What the task asks ->
With the first line below as the start and the line containing "### CoroutineEntityDataStore" as the end, copy every line between them exactly, ends included.

Listed entries ->

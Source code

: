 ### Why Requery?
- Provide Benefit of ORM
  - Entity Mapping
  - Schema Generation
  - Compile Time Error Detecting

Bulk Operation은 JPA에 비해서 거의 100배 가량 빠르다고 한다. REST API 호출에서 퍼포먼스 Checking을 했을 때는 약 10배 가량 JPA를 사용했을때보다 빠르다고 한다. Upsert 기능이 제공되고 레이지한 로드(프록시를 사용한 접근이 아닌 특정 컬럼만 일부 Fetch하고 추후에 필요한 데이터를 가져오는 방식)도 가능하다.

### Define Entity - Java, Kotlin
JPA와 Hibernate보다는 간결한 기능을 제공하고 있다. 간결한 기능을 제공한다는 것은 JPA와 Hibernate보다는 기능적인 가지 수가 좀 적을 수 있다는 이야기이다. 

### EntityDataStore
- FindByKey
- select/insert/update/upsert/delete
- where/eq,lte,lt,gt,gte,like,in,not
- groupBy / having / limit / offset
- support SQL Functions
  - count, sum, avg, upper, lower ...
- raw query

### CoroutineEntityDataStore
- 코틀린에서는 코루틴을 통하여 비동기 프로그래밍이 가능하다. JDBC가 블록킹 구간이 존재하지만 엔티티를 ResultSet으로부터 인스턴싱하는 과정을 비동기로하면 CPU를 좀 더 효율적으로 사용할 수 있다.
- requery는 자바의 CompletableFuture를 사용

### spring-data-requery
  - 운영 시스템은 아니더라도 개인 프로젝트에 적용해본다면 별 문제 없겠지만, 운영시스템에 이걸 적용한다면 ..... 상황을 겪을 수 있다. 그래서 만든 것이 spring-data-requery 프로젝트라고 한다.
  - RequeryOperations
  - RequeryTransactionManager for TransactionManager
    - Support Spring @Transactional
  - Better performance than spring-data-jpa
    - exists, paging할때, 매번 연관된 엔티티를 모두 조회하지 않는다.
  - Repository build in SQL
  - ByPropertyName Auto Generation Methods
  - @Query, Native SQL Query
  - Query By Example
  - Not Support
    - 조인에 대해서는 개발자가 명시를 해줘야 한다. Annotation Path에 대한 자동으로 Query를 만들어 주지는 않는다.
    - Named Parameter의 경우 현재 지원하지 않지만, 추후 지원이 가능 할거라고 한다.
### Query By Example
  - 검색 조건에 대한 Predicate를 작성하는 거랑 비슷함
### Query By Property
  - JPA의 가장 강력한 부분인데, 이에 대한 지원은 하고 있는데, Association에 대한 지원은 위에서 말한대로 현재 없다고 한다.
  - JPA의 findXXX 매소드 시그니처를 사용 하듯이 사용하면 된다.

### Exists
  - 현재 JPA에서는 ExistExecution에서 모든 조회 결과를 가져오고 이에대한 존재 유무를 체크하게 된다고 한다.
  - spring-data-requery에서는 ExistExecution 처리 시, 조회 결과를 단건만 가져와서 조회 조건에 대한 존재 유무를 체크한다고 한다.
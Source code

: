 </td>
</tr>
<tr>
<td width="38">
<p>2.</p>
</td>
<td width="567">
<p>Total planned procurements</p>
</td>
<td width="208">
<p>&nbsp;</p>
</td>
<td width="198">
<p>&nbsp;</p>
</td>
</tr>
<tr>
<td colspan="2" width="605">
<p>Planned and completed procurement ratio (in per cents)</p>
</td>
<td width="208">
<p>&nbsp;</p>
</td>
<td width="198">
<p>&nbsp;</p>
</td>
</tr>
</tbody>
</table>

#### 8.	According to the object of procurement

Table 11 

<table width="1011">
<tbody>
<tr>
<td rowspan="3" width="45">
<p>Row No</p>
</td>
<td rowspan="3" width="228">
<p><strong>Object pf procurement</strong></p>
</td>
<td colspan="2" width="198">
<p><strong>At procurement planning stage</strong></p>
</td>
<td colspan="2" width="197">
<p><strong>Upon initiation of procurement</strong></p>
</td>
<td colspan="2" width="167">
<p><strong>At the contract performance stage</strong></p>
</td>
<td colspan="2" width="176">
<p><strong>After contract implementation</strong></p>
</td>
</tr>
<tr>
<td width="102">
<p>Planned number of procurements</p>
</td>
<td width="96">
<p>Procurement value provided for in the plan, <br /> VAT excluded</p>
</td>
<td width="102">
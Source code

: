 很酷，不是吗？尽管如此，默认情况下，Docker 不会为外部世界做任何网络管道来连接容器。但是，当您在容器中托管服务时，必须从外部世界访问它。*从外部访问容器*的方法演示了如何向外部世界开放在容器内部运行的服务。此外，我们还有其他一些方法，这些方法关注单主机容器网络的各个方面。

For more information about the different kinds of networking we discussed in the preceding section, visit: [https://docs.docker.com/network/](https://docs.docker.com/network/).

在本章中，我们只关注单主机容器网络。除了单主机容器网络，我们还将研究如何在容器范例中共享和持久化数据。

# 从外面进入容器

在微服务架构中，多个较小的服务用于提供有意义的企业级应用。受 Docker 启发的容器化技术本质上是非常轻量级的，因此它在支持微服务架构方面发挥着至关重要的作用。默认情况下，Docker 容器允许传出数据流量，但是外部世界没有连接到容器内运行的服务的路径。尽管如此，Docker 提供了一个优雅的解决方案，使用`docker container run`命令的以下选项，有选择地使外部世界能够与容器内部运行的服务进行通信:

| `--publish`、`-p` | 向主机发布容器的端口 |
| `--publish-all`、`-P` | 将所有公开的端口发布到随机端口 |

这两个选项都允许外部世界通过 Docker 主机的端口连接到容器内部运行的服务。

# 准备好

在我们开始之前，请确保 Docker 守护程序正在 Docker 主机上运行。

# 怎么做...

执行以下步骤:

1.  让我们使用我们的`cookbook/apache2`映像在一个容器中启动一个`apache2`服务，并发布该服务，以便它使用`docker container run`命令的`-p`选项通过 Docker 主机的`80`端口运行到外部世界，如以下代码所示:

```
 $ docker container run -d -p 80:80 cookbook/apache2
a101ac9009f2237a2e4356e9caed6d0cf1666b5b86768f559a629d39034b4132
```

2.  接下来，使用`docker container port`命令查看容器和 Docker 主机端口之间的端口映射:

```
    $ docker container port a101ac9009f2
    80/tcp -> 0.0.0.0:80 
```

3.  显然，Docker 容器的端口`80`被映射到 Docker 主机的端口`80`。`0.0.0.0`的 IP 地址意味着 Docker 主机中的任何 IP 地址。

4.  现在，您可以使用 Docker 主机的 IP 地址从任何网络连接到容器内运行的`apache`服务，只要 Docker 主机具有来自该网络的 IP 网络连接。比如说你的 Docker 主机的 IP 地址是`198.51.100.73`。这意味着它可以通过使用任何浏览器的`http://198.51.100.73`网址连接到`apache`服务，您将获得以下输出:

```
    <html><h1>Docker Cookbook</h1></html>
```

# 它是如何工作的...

Expected answer ->
Source code

: ### Why Requery?
- Provide Benefit of ORM
  - Entity Mapping
  - Schema Generation
  - Compile Time Error Detecting

Bulk Operation은 JPA에 비해서 거의 100배 가량 빠르다고 한다. REST API 호출에서 퍼포먼스 Checking을 했을 때는 약 10배 가량 JPA를 사용했을때보다 빠르다고 한다. Upsert 기능이 제공되고 레이지한 로드(프록시를 사용한 접근이 아닌 특정 컬럼만 일부 Fetch하고 추후에 필요한 데이터를 가져오는 방식)도 가능하다.

### Define Entity - Java, Kotlin
JPA와 Hibernate보다는 간결한 기능을 제공하고 있다. 간결한 기능을 제공한다는 것은 JPA와 Hibernate보다는 기능적인 가지 수가 좀 적을 수 있다는 이야기이다. 

### EntityDataStore
- FindByKey
- select/insert/update/upsert/delete
- where/eq,lte,lt,gt,gte,like,in,not
- groupBy / having / limit / offset
- support SQL Functions
  - count, sum, avg, upper, lower ...
- raw query

### CoroutineEntityDataStore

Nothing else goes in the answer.